William Finnegan
Libros del Asteroide, Barcelona 593 páginas.
Barbarian Days. A Surfing Life obtuvo en el año recientemente
concluido el Premio Pulitzer a la mejor biografía; fue considerado por el
jurado del premio una extraordinaria exploración en un arte exigente y muy poco entendida. Su autor es el
periodista William Finnegan quien cuenta en la obra sus propias experiencias,
su oculta pasión por el mar, por el surf; y cómo todas ellas configuraron su
vida. El libro, publicado recientemente por Libros del Asteroide, está logando
un gran éxito entre los lectores porque se le reconoce como una obra maestra, y
además porque conecta con inusitada fuerza con las tendencias lectoras de estos
comienzos del siglo XXI: la indagación de lo real, de lo verídico puesto que da
la impresión de que es lo único que funciona. Lo expresó con meridiana claridad
Delphine de Vigan en su última novela,
Basada en hechos reales: “Actualmente la única razón de ser de la
literatura es la autobiografía: describir la realidad, decir la verdad”. Y es
eso precisamente lo que hace William Finnegan.
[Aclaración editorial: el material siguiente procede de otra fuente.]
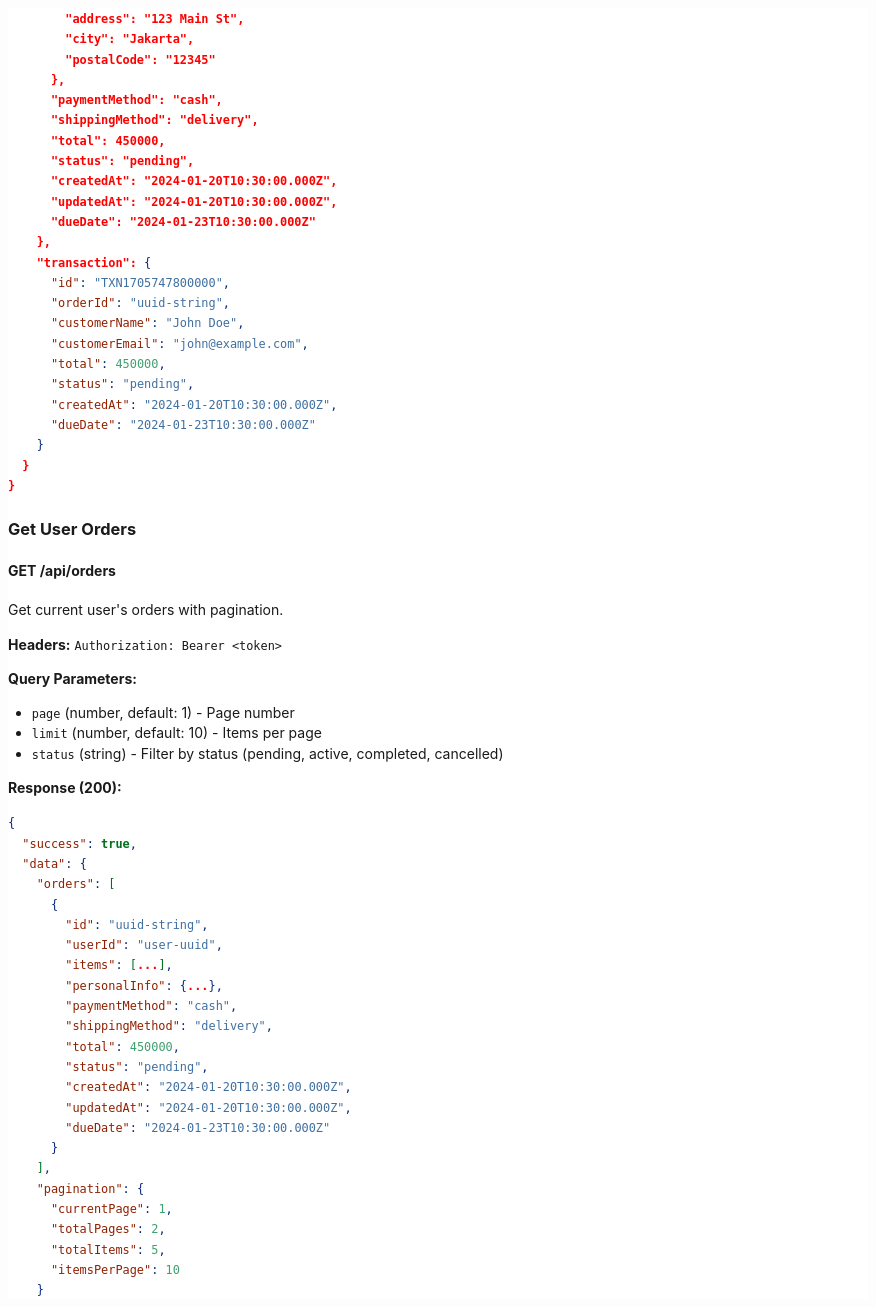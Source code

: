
 ```json
        "address": "123 Main St",
        "city": "Jakarta",
        "postalCode": "12345"
      },
      "paymentMethod": "cash",
      "shippingMethod": "delivery",
      "total": 450000,
      "status": "pending",
      "createdAt": "2024-01-20T10:30:00.000Z",
      "updatedAt": "2024-01-20T10:30:00.000Z",
      "dueDate": "2024-01-23T10:30:00.000Z"
    },
    "transaction": {
      "id": "TXN1705747800000",
      "orderId": "uuid-string",
      "customerName": "John Doe",
      "customerEmail": "john@example.com",
      "total": 450000,
      "status": "pending",
      "createdAt": "2024-01-20T10:30:00.000Z",
      "dueDate": "2024-01-23T10:30:00.000Z"
    }
  }
}
```

### Get User Orders

#### GET /api/orders

Get current user's orders with pagination.

**Headers:** `Authorization: Bearer <token>`

**Query Parameters:**
- `page` (number, default: 1) - Page number
- `limit` (number, default: 10) - Items per page
- `status` (string) - Filter by status (pending, active, completed, cancelled)

**Response (200):**
```json
{
  "success": true,
  "data": {
    "orders": [
      {
        "id": "uuid-string",
        "userId": "user-uuid",
        "items": [...],
        "personalInfo": {...},
        "paymentMethod": "cash",
        "shippingMethod": "delivery",
        "total": 450000,
        "status": "pending",
        "createdAt": "2024-01-20T10:30:00.000Z",
        "updatedAt": "2024-01-20T10:30:00.000Z",
        "dueDate": "2024-01-23T10:30:00.000Z"
      }
    ],
    "pagination": {
      "currentPage": 1,
      "totalPages": 2,
      "totalItems": 5,
      "itemsPerPage": 10
    }
```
Tengamos en cuenta además que
toda escritura que versa sobre uno mismo,
es ya de por si una novela.
En Años
salvajes, título de la traducción española, halla el lector unas excitantes
memorias en las que el periodista del New Yorker confiesa su descubrimiento del
surf, y todo lo que eso significó en su existencia. El periodista, que había
cubierto conflictos bélicos en todo el mundo, decidió “salir del armario” y
relatar sus experiencias como surfista. El resultado es una cautivadora
historia de aventuras en la búsqueda de la ola más perfecta por los mares de
medio mundo; un relato clásico de viaje iniciático en conjunción con una
profunda reflexión sobre el ser humano, la amistad y la familia.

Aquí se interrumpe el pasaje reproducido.